**What you should do**
Please reproduce all of the data below exactly, leaving each picture out.

**Supplied data**
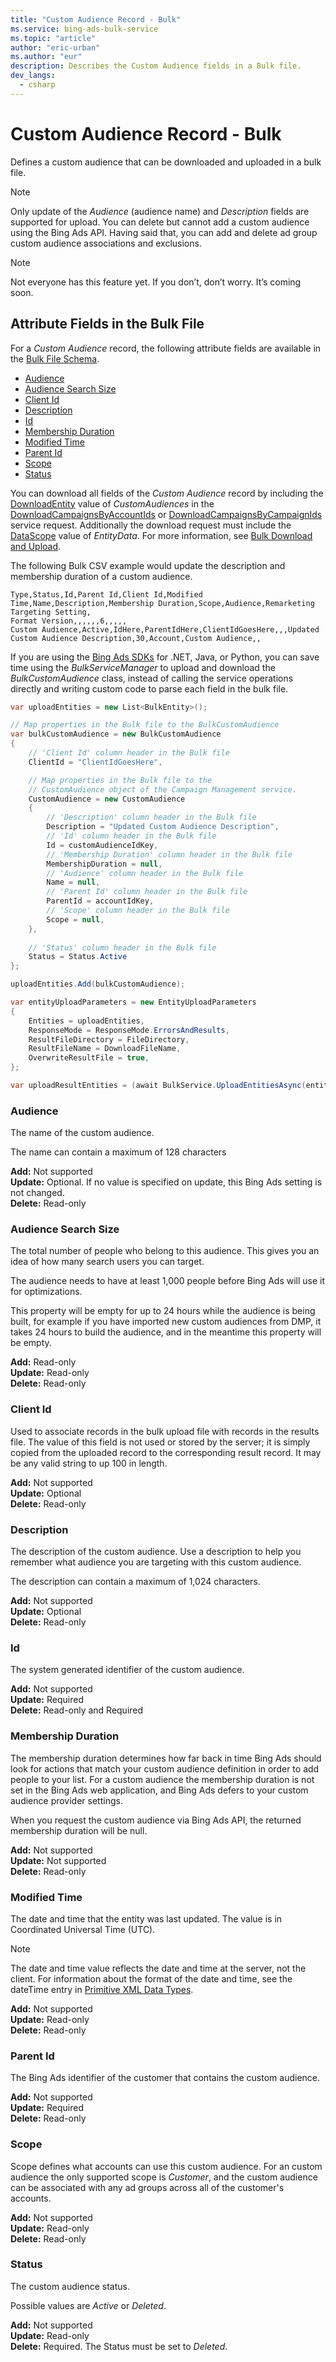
 ```yaml
---
title: "Custom Audience Record - Bulk"
ms.service: bing-ads-bulk-service
ms.topic: "article"
author: "eric-urban"
ms.author: "eur"
description: Describes the Custom Audience fields in a Bulk file.
dev_langs:
  - csharp
---
```

# Custom Audience Record - Bulk
Defines a custom audience that can be downloaded and uploaded in a bulk file. 

> [!NOTE]
> Only update of the *Audience* (audience name) and *Description* fields are supported for upload. You can delete but cannot add a custom audience using the Bing Ads API. Having said that, you can add and delete ad group custom audience associations and exclusions.

> [!NOTE]
> Not everyone has this feature yet. If you don’t, don’t worry. It’s coming soon.

## <a name="entitydata"></a>Attribute Fields in the Bulk File
For a *Custom Audience* record, the following attribute fields are available in the [Bulk File Schema](bulk-file-schema.md). 

- [Audience](#audience)
- [Audience Search Size](#audiencesearchsize)
- [Client Id](#clientid)
- [Description](#description)
- [Id](#id)
- [Membership Duration](#membershipduration)
- [Modified Time](#modifiedtime)
- [Parent Id](#parentid)
- [Scope](#scope)
- [Status](#status)

You can download all fields of the *Custom Audience* record by including the [DownloadEntity](downloadentity.md) value of *CustomAudiences* in the [DownloadCampaignsByAccountIds](downloadcampaignsbyaccountids.md) or [DownloadCampaignsByCampaignIds](downloadcampaignsbycampaignids.md) service request. Additionally the download request must include the [DataScope](datascope.md) value of *EntityData*. For more information, see [Bulk Download and Upload](../guides/bulk-download-upload.md).

The following Bulk CSV example would update the description and membership duration of a custom audience. 

```csv
Type,Status,Id,Parent Id,Client Id,Modified Time,Name,Description,Membership Duration,Scope,Audience,Remarketing Targeting Setting,
Format Version,,,,,,6,,,,,
Custom Audience,Active,IdHere,ParentIdHere,ClientIdGoesHere,,,Updated Custom Audience Description,30,Account,Custom Audience,,
```

If you are using the [Bing Ads SDKs](../guides/client-libraries.md) for .NET, Java, or Python, you can save time using the *BulkServiceManager* to upload and download the *BulkCustomAudience* class, instead of calling the service operations directly and writing custom code to parse each field in the bulk file. 


```csharp
var uploadEntities = new List<BulkEntity>();

// Map properties in the Bulk file to the BulkCustomAudience
var bulkCustomAudience = new BulkCustomAudience
{
    // 'Client Id' column header in the Bulk file
    ClientId = "ClientIdGoesHere",

    // Map properties in the Bulk file to the 
    // CustomAudience object of the Campaign Management service.
    CustomAudience = new CustomAudience
    {
        // 'Description' column header in the Bulk file
        Description = "Updated Custom Audience Description",
        // 'Id' column header in the Bulk file
        Id = customAudienceIdKey,
        // 'Membership Duration' column header in the Bulk file
        MembershipDuration = null,
        // 'Audience' column header in the Bulk file
        Name = null,
        // 'Parent Id' column header in the Bulk file
        ParentId = accountIdKey,
        // 'Scope' column header in the Bulk file
        Scope = null,
    },
                
    // 'Status' column header in the Bulk file
    Status = Status.Active
};

uploadEntities.Add(bulkCustomAudience);

var entityUploadParameters = new EntityUploadParameters
{
    Entities = uploadEntities,
    ResponseMode = ResponseMode.ErrorsAndResults,
    ResultFileDirectory = FileDirectory,
    ResultFileName = DownloadFileName,
    OverwriteResultFile = true,
};

var uploadResultEntities = (await BulkService.UploadEntitiesAsync(entityUploadParameters)).ToList();
```

### <a name="audience"></a>Audience
The name of the custom audience.

The name can contain a maximum of 128 characters

**Add:** Not supported  
**Update:** Optional. If no value is specified on update, this Bing Ads setting is not changed.    
**Delete:** Read-only  

### <a name="audiencesearchsize"></a>Audience Search Size
The total number of people who belong to this audience. This gives you an idea of how many search users you can target.

The audience needs to have at least 1,000 people before Bing Ads will use it for optimizations.

This property will be empty for up to 24 hours while the audience is being built, for example if you have imported new custom audiences from DMP, it takes 24 hours to build the audience, and in the meantime this property will be empty.

**Add:** Read-only  
**Update:** Read-only    
**Delete:** Read-only  

### <a name="clientid"></a>Client Id
Used to associate records in the bulk upload file with records in the results file. The value of this field is not used or stored by the server; it is simply copied from the uploaded record to the corresponding result record. It may be any valid string to up 100 in length.

**Add:** Not supported  
**Update:** Optional    
**Delete:** Read-only  

### <a name="description"></a>Description
The description of the custom audience. Use a description to help you remember what audience you are targeting with this custom audience.

The description can contain a maximum of 1,024 characters.

**Add:** Not supported  
**Update:** Optional    
**Delete:** Read-only  

### <a name="id"></a>Id
The system generated identifier of the custom audience.

**Add:** Not supported  
**Update:** Required  
**Delete:** Read-only and Required  

### <a name="membershipduration"></a>Membership Duration
The membership duration determines how far back in time Bing Ads should look for actions that match your custom audience definition in order to add people to your list. For a custom audience the membership duration is not set in the Bing Ads web application, and Bing Ads defers to your custom audience provider settings.

When you request the custom audience via Bing Ads API, the returned membership duration will be null.

**Add:** Not supported  
**Update:** Not supported  
**Delete:** Read-only  

### <a name="modifiedtime"></a>Modified Time
The date and time that the entity was last updated. The value is in Coordinated Universal Time (UTC).

> [!NOTE]
> The date and time value reflects the date and time at the server, not the client. For information about the format of the date and time, see the dateTime entry in [Primitive XML Data Types](https://go.microsoft.com/fwlink/?linkid=859198).

**Add:** Not supported  
**Update:** Read-only  
**Delete:** Read-only  

### <a name="parentid"></a>Parent Id
The Bing Ads identifier of the customer that contains the custom audience.

**Add:** Not supported  
**Update:** Required  
**Delete:** Read-only  

### <a name="scope"></a>Scope
Scope defines what accounts can use this custom audience. For an custom audience the only supported scope is *Customer*, and the custom audience can be associated with any ad groups across all of the customer's accounts.

**Add:** Not supported  
**Update:** Read-only    
**Delete:** Read-only  

### <a name="status"></a>Status
The custom audience status.

Possible values are *Active* or *Deleted*. 

**Add:** Not supported  
**Update:** Read-only    
**Delete:** Required. The Status must be set to *Deleted*.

**Answer to the problem**
 ```yaml
---
title: "Custom Audience Record - Bulk"
ms.service: bing-ads-bulk-service
ms.topic: "article"
author: "eric-urban"
ms.author: "eur"
description: Describes the Custom Audience fields in a Bulk file.
dev_langs:
  - csharp
---
```

# Custom Audience Record - Bulk
Defines a custom audience that can be downloaded and uploaded in a bulk file. 

> [!NOTE]
> Only update of the *Audience* (audience name) and *Description* fields are supported for upload. You can delete but cannot add a custom audience using the Bing Ads API. Having said that, you can add and delete ad group custom audience associations and exclusions.

> [!NOTE]
> Not everyone has this feature yet. If you don’t, don’t worry. It’s coming soon.

## <a name="entitydata"></a>Attribute Fields in the Bulk File
For a *Custom Audience* record, the following attribute fields are available in the [Bulk File Schema](bulk-file-schema.md). 

- [Audience](#audience)
- [Audience Search Size](#audiencesearchsize)
- [Client Id](#clientid)
- [Description](#description)
- [Id](#id)
- [Membership Duration](#membershipduration)
- [Modified Time](#modifiedtime)
- [Parent Id](#parentid)
- [Scope](#scope)
- [Status](#status)

You can download all fields of the *Custom Audience* record by including the [DownloadEntity](downloadentity.md) value of *CustomAudiences* in the [DownloadCampaignsByAccountIds](downloadcampaignsbyaccountids.md) or [DownloadCampaignsByCampaignIds](downloadcampaignsbycampaignids.md) service request. Additionally the download request must include the [DataScope](datascope.md) value of *EntityData*. For more information, see [Bulk Download and Upload](../guides/bulk-download-upload.md).

The following Bulk CSV example would update the description and membership duration of a custom audience. 

```csv
Type,Status,Id,Parent Id,Client Id,Modified Time,Name,Description,Membership Duration,Scope,Audience,Remarketing Targeting Setting,
Format Version,,,,,,6,,,,,
Custom Audience,Active,IdHere,ParentIdHere,ClientIdGoesHere,,,Updated Custom Audience Description,30,Account,Custom Audience,,
```

If you are using the [Bing Ads SDKs](../guides/client-libraries.md) for .NET, Java, or Python, you can save time using the *BulkServiceManager* to upload and download the *BulkCustomAudience* class, instead of calling the service operations directly and writing custom code to parse each field in the bulk file. 


```csharp
var uploadEntities = new List<BulkEntity>();

// Map properties in the Bulk file to the BulkCustomAudience
var bulkCustomAudience = new BulkCustomAudience
{
    // 'Client Id' column header in the Bulk file
    ClientId = "ClientIdGoesHere",

    // Map properties in the Bulk file to the 
    // CustomAudience object of the Campaign Management service.
    CustomAudience = new CustomAudience
    {
        // 'Description' column header in the Bulk file
        Description = "Updated Custom Audience Description",
        // 'Id' column header in the Bulk file
        Id = customAudienceIdKey,
        // 'Membership Duration' column header in the Bulk file
        MembershipDuration = null,
        // 'Audience' column header in the Bulk file
        Name = null,
        // 'Parent Id' column header in the Bulk file
        ParentId = accountIdKey,
        // 'Scope' column header in the Bulk file
        Scope = null,
    },
                
    // 'Status' column header in the Bulk file
    Status = Status.Active
};

uploadEntities.Add(bulkCustomAudience);

var entityUploadParameters = new EntityUploadParameters
{
    Entities = uploadEntities,
    ResponseMode = ResponseMode.ErrorsAndResults,
    ResultFileDirectory = FileDirectory,
    ResultFileName = DownloadFileName,
    OverwriteResultFile = true,
};

var uploadResultEntities = (await BulkService.UploadEntitiesAsync(entityUploadParameters)).ToList();
```

### <a name="audience"></a>Audience
The name of the custom audience.

The name can contain a maximum of 128 characters

**Add:** Not supported  
**Update:** Optional. If no value is specified on update, this Bing Ads setting is not changed.    
**Delete:** Read-only  

### <a name="audiencesearchsize"></a>Audience Search Size
The total number of people who belong to this audience. This gives you an idea of how many search users you can target.

The audience needs to have at least 1,000 people before Bing Ads will use it for optimizations.

This property will be empty for up to 24 hours while the audience is being built, for example if you have imported new custom audiences from DMP, it takes 24 hours to build the audience, and in the meantime this property will be empty.

**Add:** Read-only  
**Update:** Read-only    
**Delete:** Read-only  

### <a name="clientid"></a>Client Id
Used to associate records in the bulk upload file with records in the results file. The value of this field is not used or stored by the server; it is simply copied from the uploaded record to the corresponding result record. It may be any valid string to up 100 in length.

**Add:** Not supported  
**Update:** Optional    
**Delete:** Read-only  

### <a name="description"></a>Description
The description of the custom audience. Use a description to help you remember what audience you are targeting with this custom audience.

The description can contain a maximum of 1,024 characters.

**Add:** Not supported  
**Update:** Optional    
**Delete:** Read-only  

### <a name="id"></a>Id
The system generated identifier of the custom audience.

**Add:** Not supported  
**Update:** Required  
**Delete:** Read-only and Required  

### <a name="membershipduration"></a>Membership Duration
The membership duration determines how far back in time Bing Ads should look for actions that match your custom audience definition in order to add people to your list. For a custom audience the membership duration is not set in the Bing Ads web application, and Bing Ads defers to your custom audience provider settings.

When you request the custom audience via Bing Ads API, the returned membership duration will be null.

**Add:** Not supported  
**Update:** Not supported  
**Delete:** Read-only  

### <a name="modifiedtime"></a>Modified Time
The date and time that the entity was last updated. The value is in Coordinated Universal Time (UTC).

> [!NOTE]
> The date and time value reflects the date and time at the server, not the client. For information about the format of the date and time, see the dateTime entry in [Primitive XML Data Types](https://go.microsoft.com/fwlink/?linkid=859198).

**Add:** Not supported  
**Update:** Read-only  
**Delete:** Read-only  

### <a name="parentid"></a>Parent Id
The Bing Ads identifier of the customer that contains the custom audience.

**Add:** Not supported  
**Update:** Required  
**Delete:** Read-only  

### <a name="scope"></a>Scope
Scope defines what accounts can use this custom audience. For an custom audience the only supported scope is *Customer*, and the custom audience can be associated with any ad groups across all of the customer's accounts.

**Add:** Not supported  
**Update:** Read-only    
**Delete:** Read-only  

### <a name="status"></a>Status
The custom audience status.

Possible values are *Active* or *Deleted*. 

**Add:** Not supported  
**Update:** Read-only    
**Delete:** Required. The Status must be set to *Deleted*.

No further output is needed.